What you are asked to do -
Reproduce the records below exactly from their first line through the line containing "Plus généralement, le", omitting all pictures.

Source information -
*-*-*

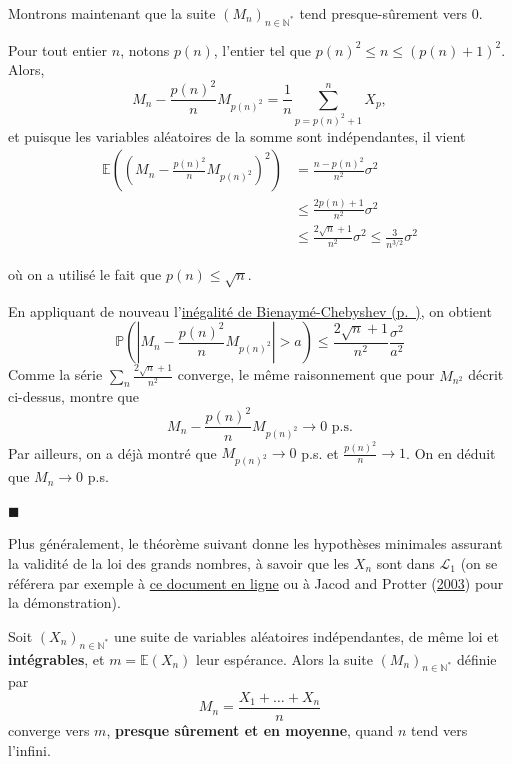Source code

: \begin{preuve}
Montrons maintenant que la suite \((M_n)_{n\in\mathbb{N}^\ast}\) tend
presque-sûrement vers 0.

Pour tout entier \(n\), notons \(p(n)\), l'entier tel que
\(p(n)^2 \leq n \leq (p(n)+1)^2\). Alors,
\[ M_n - \frac{p(n)^2}{n}M_{p(n)^2} = \frac{1}{n} \sum_{p = p(n)^2+1}^{n} X_p,\]
et puisque les variables aléatoires de la somme sont indépendantes, il
vient \begin{align*}
\mathbb{E}\left(\left(M_n - \frac{p(n)^2}{n}M_{p(n)^2}\right)^2\right) & = \frac{n-p(n)^2}{n^2}\sigma^2 \\
                                                                 & \leq \frac{2p(n)+1}{n^2} \sigma^2 \\
                                                                 & \leq \frac{2\sqrt{n}+1}{n^2} \sigma^2 \leq \frac{3}{n^{3/2}}\sigma^2
\end{align*}

où on a utilisé le fait que \(p(n) \leq \sqrt{n}\).

En appliquant de nouveau l'\protect\hyperref[IV-inegbc]{inégalité de
Bienaymé-Chebyshev (p.~\pageref*{IV-inegbc})}, on obtient
\[ \mathbb{P}\left(\left|M_n - \frac{p(n)^2}{n}M_{p(n)^2}\right|>a\right) \leq \frac{2\sqrt{n}+1}{n^2} \frac{\sigma^2}{a^2}\]
Comme la série \(\sum_n \frac{2\sqrt{n}+1}{n^2}\) converge, le même
raisonnement que pour \(M_{n^2}\) décrit ci-dessus, montre que
\[ M_n - \frac{p(n)^2}{n}M_{p(n)^2} \to 0 \text{ p.s.}\] Par ailleurs,
on a déjà montré que \(M_{p(n)^2} \to 0\) p.s. et
\(\frac{p(n)^2}{n} \to 1\). On en déduit que \(M_n \to 0\) p.s. 

\hfill$\blacksquare$

\end{preuve}

Plus généralement, le théorème suivant donne les hypothèses minimales
assurant la validité de la loi des grands nombres, à savoir que les
\(X_n\) sont dans \(\mathcal{L}_1\) (on se référera par exemple à
\href{https://perso.univ-rennes1.fr/ismael.bailleul/AGREG/COURS/LFGN.pdf}{ce
document en ligne} ou à Jacod and Protter
(\protect\hyperlink{refIV-Jacod}{2003}) pour la démonstration).

\begin{theoreme}\label{IV-lfgn}

Soit \((X_n)_{n\in\mathbb{N}^\ast}\) une suite de variables aléatoires
indépendantes, de même loi et \textbf{intégrables}, et
\(m = \mathbb{E}(X_n)\) leur espérance. Alors la suite
\((M_n)_{n\in\mathbb{N}^\ast}\) définie par
\[M_n = \frac{X_1 + \ldots + X_n}{n}\] converge vers \(m\),
\textbf{presque sûrement et en moyenne}, quand \(n\) tend vers l'infini.
\end{theoreme}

*-*-*

Output for this exercise -
Source code

: \begin{preuve}
Montrons maintenant que la suite \((M_n)_{n\in\mathbb{N}^\ast}\) tend
presque-sûrement vers 0.

Pour tout entier \(n\), notons \(p(n)\), l'entier tel que
\(p(n)^2 \leq n \leq (p(n)+1)^2\). Alors,
\[ M_n - \frac{p(n)^2}{n}M_{p(n)^2} = \frac{1}{n} \sum_{p = p(n)^2+1}^{n} X_p,\]
et puisque les variables aléatoires de la somme sont indépendantes, il
vient \begin{align*}
\mathbb{E}\left(\left(M_n - \frac{p(n)^2}{n}M_{p(n)^2}\right)^2\right) & = \frac{n-p(n)^2}{n^2}\sigma^2 \\
                                                                 & \leq \frac{2p(n)+1}{n^2} \sigma^2 \\
                                                                 & \leq \frac{2\sqrt{n}+1}{n^2} \sigma^2 \leq \frac{3}{n^{3/2}}\sigma^2
\end{align*}

où on a utilisé le fait que \(p(n) \leq \sqrt{n}\).

En appliquant de nouveau l'\protect\hyperref[IV-inegbc]{inégalité de
Bienaymé-Chebyshev (p.~\pageref*{IV-inegbc})}, on obtient
\[ \mathbb{P}\left(\left|M_n - \frac{p(n)^2}{n}M_{p(n)^2}\right|>a\right) \leq \frac{2\sqrt{n}+1}{n^2} \frac{\sigma^2}{a^2}\]
Comme la série \(\sum_n \frac{2\sqrt{n}+1}{n^2}\) converge, le même
raisonnement que pour \(M_{n^2}\) décrit ci-dessus, montre que
\[ M_n - \frac{p(n)^2}{n}M_{p(n)^2} \to 0 \text{ p.s.}\] Par ailleurs,
on a déjà montré que \(M_{p(n)^2} \to 0\) p.s. et
\(\frac{p(n)^2}{n} \to 1\). On en déduit que \(M_n \to 0\) p.s. 

\hfill$\blacksquare$

\end{preuve}

Plus généralement, le théorème suivant donne les hypothèses minimales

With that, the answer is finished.